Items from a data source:

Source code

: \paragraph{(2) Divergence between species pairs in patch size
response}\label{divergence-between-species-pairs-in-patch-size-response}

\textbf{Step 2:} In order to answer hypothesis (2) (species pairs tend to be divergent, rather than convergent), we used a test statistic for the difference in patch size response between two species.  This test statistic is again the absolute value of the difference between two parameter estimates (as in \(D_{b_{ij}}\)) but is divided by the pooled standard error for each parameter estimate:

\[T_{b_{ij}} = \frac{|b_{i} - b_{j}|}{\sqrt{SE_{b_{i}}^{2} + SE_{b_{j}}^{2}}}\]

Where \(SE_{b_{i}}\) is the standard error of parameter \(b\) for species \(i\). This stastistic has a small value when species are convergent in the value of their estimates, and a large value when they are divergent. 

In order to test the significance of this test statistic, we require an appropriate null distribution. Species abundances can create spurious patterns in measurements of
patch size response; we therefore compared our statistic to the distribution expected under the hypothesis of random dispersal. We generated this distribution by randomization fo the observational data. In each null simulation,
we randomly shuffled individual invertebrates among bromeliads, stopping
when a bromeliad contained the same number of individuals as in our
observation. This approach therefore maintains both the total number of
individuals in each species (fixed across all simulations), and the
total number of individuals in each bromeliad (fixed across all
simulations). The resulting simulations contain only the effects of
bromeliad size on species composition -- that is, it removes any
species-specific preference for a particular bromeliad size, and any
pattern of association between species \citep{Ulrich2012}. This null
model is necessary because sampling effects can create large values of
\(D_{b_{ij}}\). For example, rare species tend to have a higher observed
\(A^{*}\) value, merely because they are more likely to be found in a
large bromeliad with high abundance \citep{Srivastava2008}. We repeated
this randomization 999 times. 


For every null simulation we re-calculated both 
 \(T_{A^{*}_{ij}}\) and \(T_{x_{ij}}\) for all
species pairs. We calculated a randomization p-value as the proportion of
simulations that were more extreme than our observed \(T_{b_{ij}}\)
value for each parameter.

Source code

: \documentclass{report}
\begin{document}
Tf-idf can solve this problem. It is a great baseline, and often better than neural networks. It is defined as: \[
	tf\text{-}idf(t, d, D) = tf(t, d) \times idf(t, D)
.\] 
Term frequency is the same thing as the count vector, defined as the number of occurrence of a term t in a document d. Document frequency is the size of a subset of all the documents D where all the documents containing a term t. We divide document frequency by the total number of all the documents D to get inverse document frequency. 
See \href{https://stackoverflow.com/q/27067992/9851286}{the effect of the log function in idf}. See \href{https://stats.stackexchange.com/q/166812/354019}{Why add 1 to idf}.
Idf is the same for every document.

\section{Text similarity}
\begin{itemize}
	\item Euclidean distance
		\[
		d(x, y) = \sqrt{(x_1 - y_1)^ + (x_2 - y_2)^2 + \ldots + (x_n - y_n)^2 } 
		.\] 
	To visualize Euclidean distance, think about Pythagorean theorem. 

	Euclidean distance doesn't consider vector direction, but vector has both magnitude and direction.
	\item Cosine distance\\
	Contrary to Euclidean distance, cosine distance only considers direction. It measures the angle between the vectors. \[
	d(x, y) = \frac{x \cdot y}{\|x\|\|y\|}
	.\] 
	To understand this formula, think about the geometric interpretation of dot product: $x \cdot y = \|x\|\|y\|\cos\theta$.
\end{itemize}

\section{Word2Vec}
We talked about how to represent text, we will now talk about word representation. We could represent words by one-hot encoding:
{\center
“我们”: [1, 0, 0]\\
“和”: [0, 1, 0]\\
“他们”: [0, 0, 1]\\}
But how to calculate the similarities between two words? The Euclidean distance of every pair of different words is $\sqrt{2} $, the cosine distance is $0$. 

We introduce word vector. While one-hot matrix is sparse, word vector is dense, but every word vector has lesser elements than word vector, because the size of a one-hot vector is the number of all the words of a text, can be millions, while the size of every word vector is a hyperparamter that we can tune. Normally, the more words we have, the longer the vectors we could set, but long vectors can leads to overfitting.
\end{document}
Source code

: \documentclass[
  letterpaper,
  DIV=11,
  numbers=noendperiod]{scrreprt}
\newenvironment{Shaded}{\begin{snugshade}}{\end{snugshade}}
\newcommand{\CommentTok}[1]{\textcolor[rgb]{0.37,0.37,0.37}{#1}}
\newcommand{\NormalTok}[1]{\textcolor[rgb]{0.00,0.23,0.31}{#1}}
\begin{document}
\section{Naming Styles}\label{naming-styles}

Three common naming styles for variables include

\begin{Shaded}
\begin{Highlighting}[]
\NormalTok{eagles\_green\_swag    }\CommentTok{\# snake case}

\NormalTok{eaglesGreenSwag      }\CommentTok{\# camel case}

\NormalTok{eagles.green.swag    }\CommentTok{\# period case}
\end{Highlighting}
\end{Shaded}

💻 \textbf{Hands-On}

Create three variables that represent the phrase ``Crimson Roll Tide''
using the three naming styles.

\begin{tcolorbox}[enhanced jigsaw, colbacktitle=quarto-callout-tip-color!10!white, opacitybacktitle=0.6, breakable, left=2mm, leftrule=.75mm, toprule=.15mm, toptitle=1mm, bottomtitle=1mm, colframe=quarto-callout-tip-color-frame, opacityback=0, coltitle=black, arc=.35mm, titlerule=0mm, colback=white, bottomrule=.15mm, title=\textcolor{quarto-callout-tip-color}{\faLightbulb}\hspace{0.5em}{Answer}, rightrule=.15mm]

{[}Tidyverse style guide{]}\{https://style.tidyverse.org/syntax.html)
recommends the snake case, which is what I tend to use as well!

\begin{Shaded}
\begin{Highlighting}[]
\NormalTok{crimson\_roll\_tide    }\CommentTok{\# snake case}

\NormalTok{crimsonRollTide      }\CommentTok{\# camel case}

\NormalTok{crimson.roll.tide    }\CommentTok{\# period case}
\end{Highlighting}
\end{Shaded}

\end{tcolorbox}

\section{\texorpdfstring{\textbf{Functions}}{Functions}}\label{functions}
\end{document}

What you have to do: In the entries above, find every line with the word "effects" and list it.

Expected answer:
simulations). The resulting simulations contain only the effects of
model is necessary because sampling effects can create large values of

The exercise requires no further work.